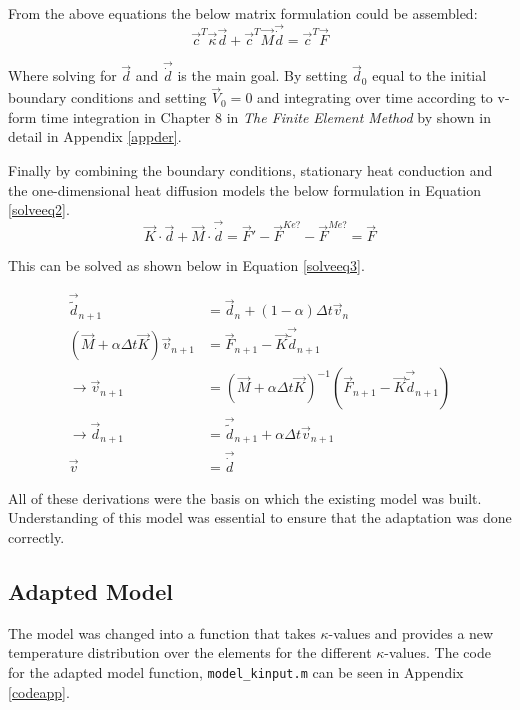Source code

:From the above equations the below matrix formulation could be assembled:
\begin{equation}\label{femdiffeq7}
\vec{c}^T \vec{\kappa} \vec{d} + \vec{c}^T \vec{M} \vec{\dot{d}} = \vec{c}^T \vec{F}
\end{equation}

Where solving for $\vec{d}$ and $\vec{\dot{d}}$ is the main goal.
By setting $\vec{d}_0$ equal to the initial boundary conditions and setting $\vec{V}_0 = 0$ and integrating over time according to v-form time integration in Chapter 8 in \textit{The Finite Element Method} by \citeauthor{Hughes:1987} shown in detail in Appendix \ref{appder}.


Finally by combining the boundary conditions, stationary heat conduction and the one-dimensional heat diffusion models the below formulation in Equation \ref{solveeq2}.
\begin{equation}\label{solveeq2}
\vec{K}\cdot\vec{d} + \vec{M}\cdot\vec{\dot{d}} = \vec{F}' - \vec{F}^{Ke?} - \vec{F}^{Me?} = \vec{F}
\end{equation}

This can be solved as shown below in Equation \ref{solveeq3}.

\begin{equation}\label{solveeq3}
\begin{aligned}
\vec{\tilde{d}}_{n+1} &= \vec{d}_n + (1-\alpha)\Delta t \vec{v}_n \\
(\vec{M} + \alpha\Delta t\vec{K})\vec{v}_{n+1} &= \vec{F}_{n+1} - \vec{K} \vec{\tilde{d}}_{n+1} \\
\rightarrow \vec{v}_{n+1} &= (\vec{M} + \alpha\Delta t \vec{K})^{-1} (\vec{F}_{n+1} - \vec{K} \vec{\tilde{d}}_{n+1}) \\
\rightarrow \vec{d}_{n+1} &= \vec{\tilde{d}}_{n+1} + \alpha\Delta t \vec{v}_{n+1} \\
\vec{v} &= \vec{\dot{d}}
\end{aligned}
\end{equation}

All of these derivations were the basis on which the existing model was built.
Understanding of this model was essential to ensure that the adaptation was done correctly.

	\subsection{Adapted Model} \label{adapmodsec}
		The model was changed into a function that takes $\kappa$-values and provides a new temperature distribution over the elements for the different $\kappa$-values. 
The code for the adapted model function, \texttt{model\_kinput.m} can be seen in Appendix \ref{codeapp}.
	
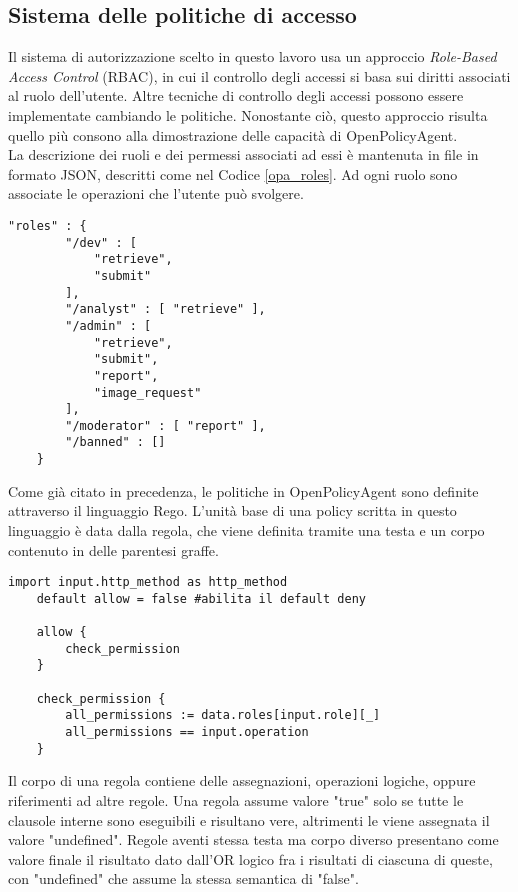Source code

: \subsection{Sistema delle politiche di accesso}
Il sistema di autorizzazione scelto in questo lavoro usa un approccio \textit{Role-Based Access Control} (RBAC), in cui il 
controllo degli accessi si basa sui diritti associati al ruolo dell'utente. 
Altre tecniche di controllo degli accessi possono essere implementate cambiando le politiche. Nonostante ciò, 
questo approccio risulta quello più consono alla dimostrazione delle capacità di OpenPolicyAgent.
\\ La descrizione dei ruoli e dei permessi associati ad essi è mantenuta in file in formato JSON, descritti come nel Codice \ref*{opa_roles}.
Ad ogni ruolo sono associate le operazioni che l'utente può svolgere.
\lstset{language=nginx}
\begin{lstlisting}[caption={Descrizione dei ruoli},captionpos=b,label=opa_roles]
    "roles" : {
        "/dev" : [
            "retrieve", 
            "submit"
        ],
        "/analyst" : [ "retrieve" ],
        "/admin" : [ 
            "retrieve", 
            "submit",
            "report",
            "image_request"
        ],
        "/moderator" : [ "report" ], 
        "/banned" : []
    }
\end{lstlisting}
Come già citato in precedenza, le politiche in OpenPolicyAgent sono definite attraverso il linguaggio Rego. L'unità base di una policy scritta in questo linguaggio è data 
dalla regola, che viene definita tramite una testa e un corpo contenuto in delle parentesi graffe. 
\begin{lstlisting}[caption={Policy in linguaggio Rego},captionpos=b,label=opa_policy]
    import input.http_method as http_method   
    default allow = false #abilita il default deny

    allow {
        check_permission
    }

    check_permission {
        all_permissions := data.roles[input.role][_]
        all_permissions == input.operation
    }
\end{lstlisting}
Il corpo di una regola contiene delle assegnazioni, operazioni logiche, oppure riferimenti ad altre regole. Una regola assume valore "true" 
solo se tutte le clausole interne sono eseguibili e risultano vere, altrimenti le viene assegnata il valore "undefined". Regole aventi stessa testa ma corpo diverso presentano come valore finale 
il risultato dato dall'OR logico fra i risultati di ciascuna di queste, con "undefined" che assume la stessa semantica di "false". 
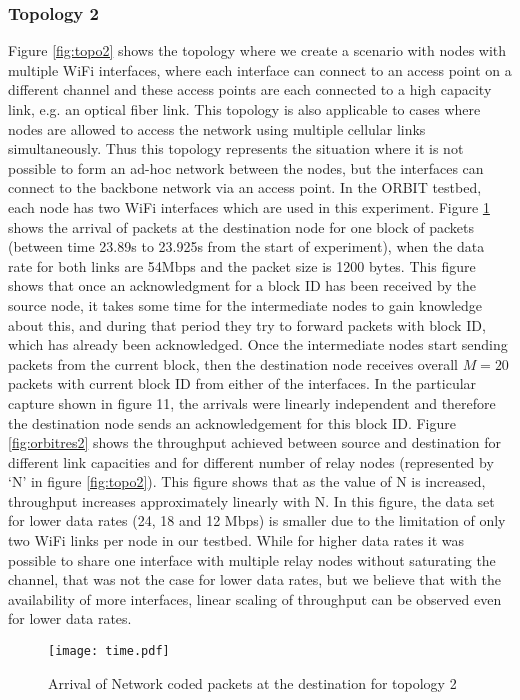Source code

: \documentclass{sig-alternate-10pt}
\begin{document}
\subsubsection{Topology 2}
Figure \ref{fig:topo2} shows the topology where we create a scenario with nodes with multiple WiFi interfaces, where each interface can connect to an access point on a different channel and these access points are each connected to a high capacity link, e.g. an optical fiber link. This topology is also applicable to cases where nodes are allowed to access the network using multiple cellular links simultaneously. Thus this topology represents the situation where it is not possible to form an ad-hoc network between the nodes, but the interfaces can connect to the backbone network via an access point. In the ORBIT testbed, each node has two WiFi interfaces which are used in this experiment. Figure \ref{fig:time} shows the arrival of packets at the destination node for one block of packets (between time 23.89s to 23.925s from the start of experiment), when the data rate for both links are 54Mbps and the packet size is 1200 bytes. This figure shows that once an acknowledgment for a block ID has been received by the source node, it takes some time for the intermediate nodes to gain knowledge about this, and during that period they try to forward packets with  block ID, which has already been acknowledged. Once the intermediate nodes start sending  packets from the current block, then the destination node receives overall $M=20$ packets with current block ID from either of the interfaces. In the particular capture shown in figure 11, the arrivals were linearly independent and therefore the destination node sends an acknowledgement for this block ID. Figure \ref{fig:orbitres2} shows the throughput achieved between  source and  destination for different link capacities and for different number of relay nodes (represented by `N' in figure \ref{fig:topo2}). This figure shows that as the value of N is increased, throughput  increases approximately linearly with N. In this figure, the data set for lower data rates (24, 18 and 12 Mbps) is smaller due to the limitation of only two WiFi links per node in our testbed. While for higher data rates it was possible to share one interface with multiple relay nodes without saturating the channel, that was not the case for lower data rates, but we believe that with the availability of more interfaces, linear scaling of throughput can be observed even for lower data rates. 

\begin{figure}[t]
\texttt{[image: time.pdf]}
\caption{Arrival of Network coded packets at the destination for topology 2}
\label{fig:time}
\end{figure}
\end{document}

====================

* EXERCISE DETAILS:
Find and copy each line above that includes the string "caption".

* TASK RESPONSE:
\begin{lstlisting}[caption={Descrizione dei ruoli},captionpos=b,label=opa_roles]
\begin{lstlisting}[caption={Policy in linguaggio Rego},captionpos=b,label=opa_policy]
\caption{Arrival of Network coded packets at the destination for topology 2}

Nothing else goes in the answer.